I never understand it when a candidate shows up late for an interview. It’s a job interview, and presumably since you scheduled it, employers assume you want the job. I mean, I JUST don’t understand when a candidate shows up 30 minutes late and expects that the employer will still want to conduct the interview. Would you show up to your wedding 30 minutes late? (If the answer is yes, its likely best to stick with the singles scene for while)
While life indeed “happens” – traffic occurs (especially if you live here in DC!), kids get sick, and clocks lose power occasionally, there are things you have in your power to ensure that you can reduce the potential for you to be late for a job interview.
- Leave with plenty of time. If you know that a commute to a certain area can be hectic, give yourself plenty of time to get there. Get there too early? I’m sure one of these places would be happy to take your $5.25 for a latte while you prepare further for the interview. Additonally, try to schedule your interview at non-peak times of the day if you are going to a place that is notoriously traffic-laden in the AM or PM rush hours.
- Map it out and take a test drive prior to the interview. Saying that you got lost on the way to an interview tells an employer that you A. Don’t know how to use technology (specifically a GPS) OR B. Didn’t bother to map out the locale. With as much technology as we have on smart phones these days, everything can be found with a few slides of the thumb.
- Have backup alarms to get you up well ahead of time. “I overslept” just doesn’t work for employers. You have an alarm clock, your cell phone, the old school telephone (yes, ask someone for a wake up call if that is a challenge for you)
Always have a plan and stick to that plan. You get one shot your potential employer to make your 1st impression. This is one of the easiest slip-ups to control, so take ownership of it. Employers remember who was late, and who stood them up. The memory of a good recruiter is a vast expanse that holds more long term tidbits than should be allowed by law. They will remember you. Make sure its for the right reasons.
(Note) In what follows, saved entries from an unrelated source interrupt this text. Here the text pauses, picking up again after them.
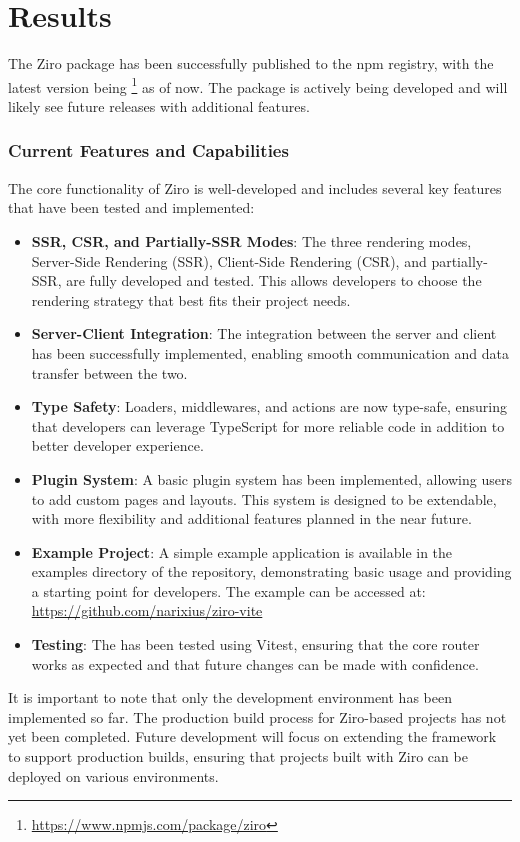 \section{Results}

The Ziro package has been successfully published to the npm registry, with the latest version being \footnote{\url{https://www.npmjs.com/package/ziro}} as of now. The package is actively being developed and will likely see future releases with additional features.

\subsubsection*{Current Features and Capabilities}

The core functionality of Ziro is well-developed and includes several key features that have been tested and implemented:

\begin{itemize}
	\item \textbf{SSR, CSR, and Partially-SSR Modes}: The three rendering modes, Server-Side Rendering (SSR), Client-Side Rendering (CSR), and partially-SSR, are fully developed and tested. This allows developers to choose the rendering strategy that best fits their project needs.
	\item \textbf{Server-Client Integration}: The integration between the server and client has been successfully implemented, enabling smooth communication and data transfer between the two.
	\item \textbf{Type Safety}: Loaders, middlewares, and actions are now type-safe, ensuring that developers can leverage TypeScript for more reliable code in addition to better developer experience.
	\item \textbf{Plugin System}: A basic plugin system has been implemented, allowing users to add custom pages and layouts. This system is designed to be extendable, with more flexibility and additional features planned in the near future.
	\item \textbf{Example Project}: A simple example application is available in the examples directory of the repository, demonstrating basic usage and providing a starting point for developers. The example can be accessed at: \url{https://github.com/narixius/ziro-vite}
	\item \textbf{Testing}: The  has been tested using Vitest, ensuring that the core router works as expected and that future changes can be made with confidence.

\end{itemize}

It is important to note that only the development environment has been implemented so far. The production build process for Ziro-based projects has not yet been completed. Future development will focus on extending the framework to support production builds, ensuring that projects built with Ziro can be deployed on various environments.



\pagebreak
I ran late for an interview only once. It happened because it was raining and there was an accident, of which I got caught up in the traffic, so it was not my fault even though I left in plenty of time.
However, as soon as I realized I would be late, I called the receptionist and asked them to relay the message to the interviewer about what had happened and that I would possibly be 10-15 minutes late. As it turned out, I was only 5 minutes late and they were fine and very understanding about it given that I had called ahead. I later saw that the accident had made the news.
Thanks for the comment, Missdisplaced. Completely acceptable scenario. There are some things out of our control. But when I hear a candidate say, oh I got lost, or oh I thought it would only take me 15 minutes to get here, I find that to be the harder part to swallow. We’ve all been there, but it’s just a matter of controlling what you can control.
I also admire that you called and gave a heads up. That is markedly preferred over the alternative of just showing up and providing an explanation.
Agree on that.
NOT bothering to call nowadays is completely unprofessional and inexcusable, especially for the younger generation who professes to be so “connected” with the modern technology of cellphones. If you are running late, for god’s sake CALL to explain yourself! My other tip is this: It pays to be VERY polite and nice to the receptionist, whether on the phone or in person. They will often relay their conversations and initial perceptions about potential applicants with the person doing the hiring. Think of them as the gatekeeper of the organization.
At my last job, the receptionist told me [much, much later] that she knew I would get the job because some of the people coming in were quite rude, didn’t do a good job filling out the paper job application, or just plain old acted weird while waiting in the foyer to be interviewed. She said one guy couldn’t even be bothered to get off his cell phone, and carried on a conversation the whole time he was waiting! Jeez! you’d think people would know better?
This (arriving late for an interview) happened to me for the first time this week. My life has been really hectic for the last few months and I scrambled to line up the interview for the time they needed me to come in.
It was a long drive with a difficult-to-estimate duration, my cell phone battery was dead, and I had no cash in my wallet for the parking garage which (on this day only, since the machine was broken) was asking for cash to get in instead of issuing tickets — requiring me to drive a mile away to find an ATM.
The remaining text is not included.